Training data pe model seekhta hai, matlab gradient descent ke through parameters optimize karta hai. Agar sirf training error dekho toh tum yeh nahi jante ki model naye data pe kaisa perform karega—ho sakta hai model ne training data ko ratta maar liya (overfitting). Isliye hum validation set rakhte hain, jo training mein use nahi hota. Tum different hyperparameters (learning rate, regularization) try karte ho aur dekhte ho kis setting mein validation error sabse kam hai—wahi best model hai. Lekin ek problem hai:agar tum bahut baar validation error dekhke decisionslete ho, toh indirectly tum validation set ke liye bhi optimize kar rahe ho. Toh final unbiased estimate ke liye ek aur set chahiye—test set. Isko bilkul end mein, sirf ek baar use karo. Test error tumhara real-world performance estimate hai.

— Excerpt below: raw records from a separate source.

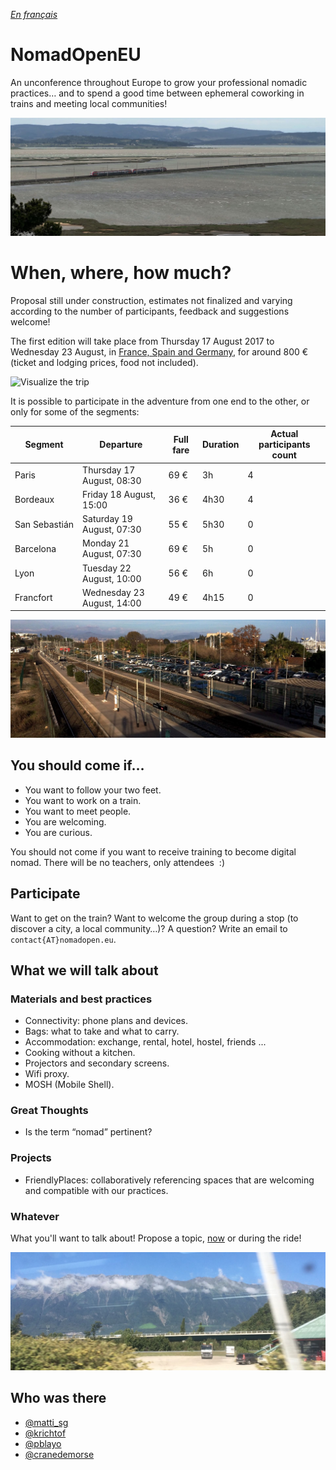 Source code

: _[En français](..)_

# NomadOpenEU

An unconference throughout Europe to grow your professional nomadic practices… and to spend a good time between ephemeral coworking in trains and meeting local communities!

![Paris - Barcelone near the Sainte-Lucie island](img/lucie.jpg)

# When, where, how much?

Proposal still under construction, estimates not finalized and varying according to the number of participants, feedback and suggestions welcome!

The first edition will take place from Thursday 17 August 2017 to Wednesday 23 August, in [France, Spain and Germany](https://www.rome2rio.com/trip/pjypdzlh), for around 800 € (ticket and lodging prices, food not included).

![Visualize the trip](https://www.rome2rio.com/trips/image/pjypdzlh)

It is possible to participate in the adventure from one end to the other, or only for some of the segments:


| Segment | Departure | Full fare | Duration | Actual participants count |
|---------|-----------|-----------|----------|---------------------------|
| Paris | Thursday 17 August, 08:30 | 69 € | 3h | 4 |
| Bordeaux | Friday 18 August, 15:00 | 36 € | 4h30 | 4 |
| San Sebastián | Saturday 19 August, 07:30 | 55 € | 5h30 | 0 |
| Barcelona | Monday 21 August, 07:30 | 69 € | 5h | 0 |
| Lyon | Tuesday 22 August, 10:00 | 56 € | 6h | 0 |
| Francfort | Wednesday 23 August, 14:00 | 49 € | 4h15 | 0 |

![Barcelone - Nice way at Antibes station](img/antibes.jpg)


## You should come if…

- You want to follow your two feet.
- You want to work on a train.
- You want to meet people.
- You are welcoming.
- You are curious.

You should not come if you want to receive training to become digital nomad. There will be no teachers, only attendees  :)


## Participate

Want to get on the train? Want to welcome the group during a stop (to discover a city, a local community…)? A question? Write an email to `contact{AT}nomadopen.eu`.


## What we will talk about

### Materials and best practices

- Connectivity: phone plans and devices.
- Bags: what to take and what to carry.
- Accommodation: exchange, rental, hotel, hostel, friends ...
- Cooking without a kitchen.
- Projectors and secondary screens.
- Wifi proxy.
- MOSH (Mobile Shell).

### Great Thoughts

- Is the term “nomad” pertinent?

### Projects

- FriendlyPlaces: collaboratively referencing spaces that are welcoming and compatible with our practices.

### Whatever

What you'll want to talk about! Propose a topic, [now](mailto:contact@nomadopen.eu) or during the ride!

![The Milan - Paris way](img/milano.jpg)

## Who was there

- [@matti_sg](https://twitter.com/matti_sg)
- [@krichtof](https://twitter.com/krichtof)
- [@pblayo](https://twitter.com/pblayo)
- [@cranedemorse](https://twitter.com/cranedemorse)
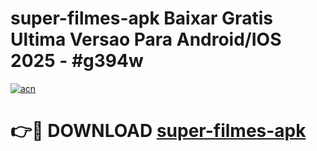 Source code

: # super-filmes-apk Baixar Gratis Ultima Versao Para Android/IOS 2025 - #g394w

[![acn](https://github.com/user-attachments/assets/0f9c940e-d8b0-45ae-aac7-cd30a18b3e1c)](https://app.mediaupload.pro/?title=super-filmes-apk&ref=5P)

# 👉🔴 DOWNLOAD [super-filmes-apk](https://app.mediaupload.pro/?title=super-filmes-apk&ref=5P)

Yeh samajh lo: training = practice karna, validation = mock test dena (taki pata chale kis strategy se marks ache ate hain), test = final exam (ek hi mauka, no second chance). Agar tum final exam ke questions pehle hi dekh lo aur uske basis pe prepare karo, toh tumhara score artificially inflate ho jayega—lekin real skill nahi badhi. Data leakage yahi hai! Isliye test set ko sacred rakho, use mat karo decision-making ke liye. Bas end mein ek baar evaluate karo aur report do.
Ek aur important baat: jab hyperparameters finalize ho jayein validation se, toh train+val dono ko combine karke final model retrain karo before testing. Kyunki validation data hold-out sirf decision-making ke liye tha, ab woh bhi training mein use kar sakte ho to maximize performance. Yeh chhoti si trick bahut log miss karte hain!